### EXERCISE GOAL
Using the entries below, copy out all lines where "Each" is found.
---- DATA LISTING
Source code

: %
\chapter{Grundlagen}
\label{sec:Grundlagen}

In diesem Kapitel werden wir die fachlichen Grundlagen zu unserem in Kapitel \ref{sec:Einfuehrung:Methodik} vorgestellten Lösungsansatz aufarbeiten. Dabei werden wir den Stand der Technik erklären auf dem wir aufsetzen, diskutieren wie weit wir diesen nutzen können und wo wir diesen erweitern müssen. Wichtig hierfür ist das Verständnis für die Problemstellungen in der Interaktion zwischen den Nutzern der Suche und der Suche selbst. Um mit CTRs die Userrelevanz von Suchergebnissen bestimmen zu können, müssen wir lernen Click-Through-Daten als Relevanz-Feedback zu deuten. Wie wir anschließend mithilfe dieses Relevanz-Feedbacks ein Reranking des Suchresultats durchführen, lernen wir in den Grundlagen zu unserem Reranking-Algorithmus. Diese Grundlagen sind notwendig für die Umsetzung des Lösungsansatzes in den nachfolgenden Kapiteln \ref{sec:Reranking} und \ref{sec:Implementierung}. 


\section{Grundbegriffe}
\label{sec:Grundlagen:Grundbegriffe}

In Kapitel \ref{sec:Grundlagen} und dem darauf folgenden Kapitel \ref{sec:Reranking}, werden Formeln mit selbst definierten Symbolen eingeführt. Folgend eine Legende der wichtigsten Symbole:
--------
---- DATA LISTING
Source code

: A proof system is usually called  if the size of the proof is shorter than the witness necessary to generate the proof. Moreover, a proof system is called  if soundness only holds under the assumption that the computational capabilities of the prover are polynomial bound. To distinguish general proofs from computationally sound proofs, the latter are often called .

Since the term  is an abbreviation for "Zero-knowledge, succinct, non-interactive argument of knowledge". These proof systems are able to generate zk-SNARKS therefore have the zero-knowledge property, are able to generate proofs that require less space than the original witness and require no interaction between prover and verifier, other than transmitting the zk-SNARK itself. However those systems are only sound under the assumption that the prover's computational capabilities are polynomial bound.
--------
---- DATA LISTING
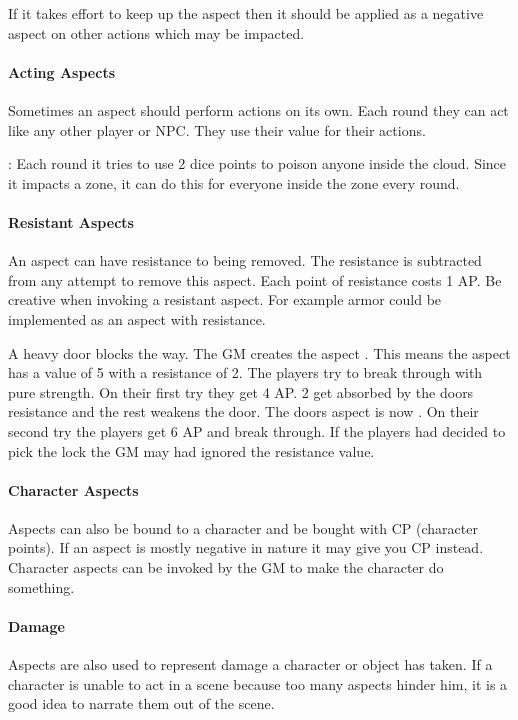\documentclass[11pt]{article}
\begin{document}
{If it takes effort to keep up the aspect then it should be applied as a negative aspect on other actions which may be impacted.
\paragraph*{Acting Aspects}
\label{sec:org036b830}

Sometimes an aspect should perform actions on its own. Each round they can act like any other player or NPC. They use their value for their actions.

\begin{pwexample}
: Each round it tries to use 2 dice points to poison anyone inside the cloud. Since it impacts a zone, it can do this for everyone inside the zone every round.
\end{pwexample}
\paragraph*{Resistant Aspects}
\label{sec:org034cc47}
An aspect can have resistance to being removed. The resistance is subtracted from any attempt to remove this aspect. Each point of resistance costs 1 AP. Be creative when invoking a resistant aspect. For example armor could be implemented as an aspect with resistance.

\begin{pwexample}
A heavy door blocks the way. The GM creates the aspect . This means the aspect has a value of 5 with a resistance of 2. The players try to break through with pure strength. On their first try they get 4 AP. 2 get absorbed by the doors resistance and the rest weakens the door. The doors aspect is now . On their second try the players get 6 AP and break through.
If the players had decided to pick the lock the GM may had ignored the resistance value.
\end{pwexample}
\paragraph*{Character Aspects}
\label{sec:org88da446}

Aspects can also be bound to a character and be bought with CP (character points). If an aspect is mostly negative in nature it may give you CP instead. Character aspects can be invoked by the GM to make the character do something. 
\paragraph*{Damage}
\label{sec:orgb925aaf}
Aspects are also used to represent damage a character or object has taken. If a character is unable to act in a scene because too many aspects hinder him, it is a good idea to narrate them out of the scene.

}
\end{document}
--------
### COMPLETED EXERCISE
Sometimes an aspect should perform actions on its own. Each round they can act like any other player or NPC. They use their value for their actions.
: Each round it tries to use 2 dice points to poison anyone inside the cloud. Since it impacts a zone, it can do this for everyone inside the zone every round.
An aspect can have resistance to being removed. The resistance is subtracted from any attempt to remove this aspect. Each point of resistance costs 1 AP. Be creative when invoking a resistant aspect. For example armor could be implemented as an aspect with resistance.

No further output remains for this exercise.